Właśnie tu w październiku 1492
roku wszystko się zaczęło. Dobijając do brzegu Kolumb był przekonany, że
odnalazł wyspę Cipangu, czyli Japonię. W dzienniku zapisał, że ujrzał
„najpiękniejszą krainę jaką widziały ludzkie oczy”. Orientował się na
specyficzną górę o kształcie kowadła. To Yunque, wznosząca się 575 m ponad
poziom morza. Dobrze ją widać, to ledwie 10 km od Baraca. Dziś znajduje się
tam rezerwat biosfery UNESCO. Teren porastają m.in. rzadkie odmiany paproci i
orchidei, a ozdobą jest szczególna palma coco thrinas, kształtem przypominająca
dmuchawce.
Pomnik Kolumba |
Szczyt Yunque podziwiamy z
hotelowego basenu. Ulokowany niemal w samym centrum miasta, na wysokiej
skarpie, hotel El Castillo ma świetne położenie. Z jednej strony roztacza się
widok na starówkę i morze, z drugiej na góry z charakterystycznym „kowadłem” na
czele.
O miejsca w hotelu nie jest
łatwo. Mimo dużo wcześniejszej rezerwacji i opłaty z góry. W sezonie każdego
dnia ktoś odchodzi z kwitkiem. Tuż po naszym zakwaterowaniu przyjechała grupa
Niemców. Mieli wszystko opłacone, mieli rezerwację, ale zabrakło dla nich
miejsc. Na Kubie mamy socjalizm w praktyce. Miejsca w hotelach, w restauracjach
i samolotach rozdziela państwowy monopolista. Według uznania i znajomości.

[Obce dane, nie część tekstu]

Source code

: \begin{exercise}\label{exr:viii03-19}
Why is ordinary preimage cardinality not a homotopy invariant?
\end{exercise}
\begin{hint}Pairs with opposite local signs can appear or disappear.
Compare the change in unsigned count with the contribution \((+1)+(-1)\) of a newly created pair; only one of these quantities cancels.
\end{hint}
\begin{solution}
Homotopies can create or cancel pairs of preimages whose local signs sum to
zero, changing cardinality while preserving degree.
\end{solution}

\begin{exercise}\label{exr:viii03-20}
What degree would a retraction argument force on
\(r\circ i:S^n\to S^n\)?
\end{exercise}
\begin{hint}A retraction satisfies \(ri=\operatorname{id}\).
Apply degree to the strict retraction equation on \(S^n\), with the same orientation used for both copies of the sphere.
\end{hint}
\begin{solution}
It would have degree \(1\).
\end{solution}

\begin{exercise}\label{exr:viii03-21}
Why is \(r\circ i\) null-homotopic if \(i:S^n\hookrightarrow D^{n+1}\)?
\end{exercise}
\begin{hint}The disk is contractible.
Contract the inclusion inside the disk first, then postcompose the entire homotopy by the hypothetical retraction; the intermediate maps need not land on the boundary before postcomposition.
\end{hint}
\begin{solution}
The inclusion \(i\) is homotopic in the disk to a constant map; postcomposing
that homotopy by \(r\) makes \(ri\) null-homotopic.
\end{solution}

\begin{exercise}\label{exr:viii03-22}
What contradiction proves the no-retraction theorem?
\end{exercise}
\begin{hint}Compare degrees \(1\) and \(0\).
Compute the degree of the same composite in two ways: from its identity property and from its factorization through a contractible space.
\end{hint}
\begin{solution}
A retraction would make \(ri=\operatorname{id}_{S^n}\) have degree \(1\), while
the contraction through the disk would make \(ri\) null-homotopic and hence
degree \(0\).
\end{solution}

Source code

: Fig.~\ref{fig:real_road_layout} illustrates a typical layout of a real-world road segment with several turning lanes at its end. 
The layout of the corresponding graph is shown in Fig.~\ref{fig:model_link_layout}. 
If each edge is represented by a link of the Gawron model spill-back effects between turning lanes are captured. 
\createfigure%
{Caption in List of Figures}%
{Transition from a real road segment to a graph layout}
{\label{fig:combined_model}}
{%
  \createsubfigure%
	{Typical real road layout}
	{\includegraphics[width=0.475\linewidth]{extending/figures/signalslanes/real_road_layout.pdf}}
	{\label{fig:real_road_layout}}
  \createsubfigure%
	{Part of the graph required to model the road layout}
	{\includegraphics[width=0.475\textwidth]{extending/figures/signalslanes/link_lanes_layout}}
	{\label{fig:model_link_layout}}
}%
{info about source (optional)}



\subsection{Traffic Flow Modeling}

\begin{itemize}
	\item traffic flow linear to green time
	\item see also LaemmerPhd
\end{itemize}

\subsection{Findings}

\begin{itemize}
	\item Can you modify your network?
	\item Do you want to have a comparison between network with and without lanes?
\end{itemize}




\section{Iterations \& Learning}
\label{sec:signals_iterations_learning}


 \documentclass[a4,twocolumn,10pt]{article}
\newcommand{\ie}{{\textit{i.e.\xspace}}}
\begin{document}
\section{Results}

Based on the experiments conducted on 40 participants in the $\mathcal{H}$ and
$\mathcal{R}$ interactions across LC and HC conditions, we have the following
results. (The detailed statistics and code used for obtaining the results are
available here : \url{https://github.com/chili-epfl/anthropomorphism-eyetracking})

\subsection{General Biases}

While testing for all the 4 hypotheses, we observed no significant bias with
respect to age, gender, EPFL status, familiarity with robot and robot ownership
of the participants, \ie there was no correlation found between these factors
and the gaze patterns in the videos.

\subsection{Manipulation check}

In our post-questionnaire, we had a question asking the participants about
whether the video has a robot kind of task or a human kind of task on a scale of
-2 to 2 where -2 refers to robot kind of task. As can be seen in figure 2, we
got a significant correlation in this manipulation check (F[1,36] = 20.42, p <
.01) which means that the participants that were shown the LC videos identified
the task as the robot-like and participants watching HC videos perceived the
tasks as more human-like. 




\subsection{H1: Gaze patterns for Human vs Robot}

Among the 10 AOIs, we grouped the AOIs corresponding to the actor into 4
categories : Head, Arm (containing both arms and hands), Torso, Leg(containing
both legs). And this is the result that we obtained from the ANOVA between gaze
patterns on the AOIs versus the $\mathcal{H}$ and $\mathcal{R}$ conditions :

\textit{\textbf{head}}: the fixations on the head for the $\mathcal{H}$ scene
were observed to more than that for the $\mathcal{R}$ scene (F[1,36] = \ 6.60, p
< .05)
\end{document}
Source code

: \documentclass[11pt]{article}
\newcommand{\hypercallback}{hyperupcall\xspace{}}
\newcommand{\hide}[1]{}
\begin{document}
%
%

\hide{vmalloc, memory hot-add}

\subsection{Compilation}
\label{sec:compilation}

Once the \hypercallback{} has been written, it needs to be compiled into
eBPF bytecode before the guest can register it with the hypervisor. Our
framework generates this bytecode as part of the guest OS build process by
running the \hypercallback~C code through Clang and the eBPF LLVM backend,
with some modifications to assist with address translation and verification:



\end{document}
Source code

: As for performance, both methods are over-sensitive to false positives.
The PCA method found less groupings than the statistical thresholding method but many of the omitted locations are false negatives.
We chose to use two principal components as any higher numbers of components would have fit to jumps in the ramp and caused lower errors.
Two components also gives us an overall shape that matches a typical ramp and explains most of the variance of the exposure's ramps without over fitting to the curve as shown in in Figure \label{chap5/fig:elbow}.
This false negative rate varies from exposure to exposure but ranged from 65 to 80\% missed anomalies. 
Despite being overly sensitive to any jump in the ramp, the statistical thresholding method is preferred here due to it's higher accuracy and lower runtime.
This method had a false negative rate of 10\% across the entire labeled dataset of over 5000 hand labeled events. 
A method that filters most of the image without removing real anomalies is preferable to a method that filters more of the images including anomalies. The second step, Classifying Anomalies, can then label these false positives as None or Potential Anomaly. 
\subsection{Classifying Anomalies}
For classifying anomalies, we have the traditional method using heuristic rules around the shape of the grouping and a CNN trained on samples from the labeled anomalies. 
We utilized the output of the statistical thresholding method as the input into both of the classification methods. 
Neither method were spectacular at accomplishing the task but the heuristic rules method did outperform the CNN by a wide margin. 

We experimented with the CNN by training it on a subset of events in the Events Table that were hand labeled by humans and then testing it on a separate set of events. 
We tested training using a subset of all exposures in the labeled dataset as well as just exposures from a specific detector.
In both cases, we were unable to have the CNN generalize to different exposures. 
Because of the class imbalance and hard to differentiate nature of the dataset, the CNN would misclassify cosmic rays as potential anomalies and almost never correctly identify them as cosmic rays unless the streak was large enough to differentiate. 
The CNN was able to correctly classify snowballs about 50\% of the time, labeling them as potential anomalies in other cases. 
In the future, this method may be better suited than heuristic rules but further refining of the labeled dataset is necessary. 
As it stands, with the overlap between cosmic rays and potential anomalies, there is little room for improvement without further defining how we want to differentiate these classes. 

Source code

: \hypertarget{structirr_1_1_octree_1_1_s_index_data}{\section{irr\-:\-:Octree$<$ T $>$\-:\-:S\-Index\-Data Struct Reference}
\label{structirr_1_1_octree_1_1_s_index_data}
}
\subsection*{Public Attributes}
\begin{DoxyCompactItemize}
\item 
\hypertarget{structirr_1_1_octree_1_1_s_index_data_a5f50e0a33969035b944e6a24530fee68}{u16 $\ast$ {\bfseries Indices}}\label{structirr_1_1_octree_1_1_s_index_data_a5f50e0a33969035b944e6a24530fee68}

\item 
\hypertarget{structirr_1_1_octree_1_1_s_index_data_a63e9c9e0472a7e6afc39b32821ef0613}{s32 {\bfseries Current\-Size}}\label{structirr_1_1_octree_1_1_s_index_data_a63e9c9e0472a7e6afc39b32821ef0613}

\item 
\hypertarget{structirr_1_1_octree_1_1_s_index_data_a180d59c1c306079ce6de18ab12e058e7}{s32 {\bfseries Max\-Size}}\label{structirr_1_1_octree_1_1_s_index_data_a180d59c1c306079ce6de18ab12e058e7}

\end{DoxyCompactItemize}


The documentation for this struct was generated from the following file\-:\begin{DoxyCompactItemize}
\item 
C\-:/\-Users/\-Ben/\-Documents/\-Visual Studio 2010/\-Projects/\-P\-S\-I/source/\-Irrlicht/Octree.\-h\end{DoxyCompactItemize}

Widok na miasto z hotelu El Castillo |
Baracoa została założone w 1511
roku przez Diego Velazqueza, była pierwszą stolicą hiszpańskiej Kuby. Na
nabrzeżu, tuż przy murach dawnej twierdzy, zamienionej dziś w niewielkie
muzeum, ustawiono pomnik Kolumba, jedyny na wyspie.
Miasto leży na kubańskim „końcu
świata”, na wschodnich krańcach wyspy. Dlatego nie jest łatwo się tu dostać.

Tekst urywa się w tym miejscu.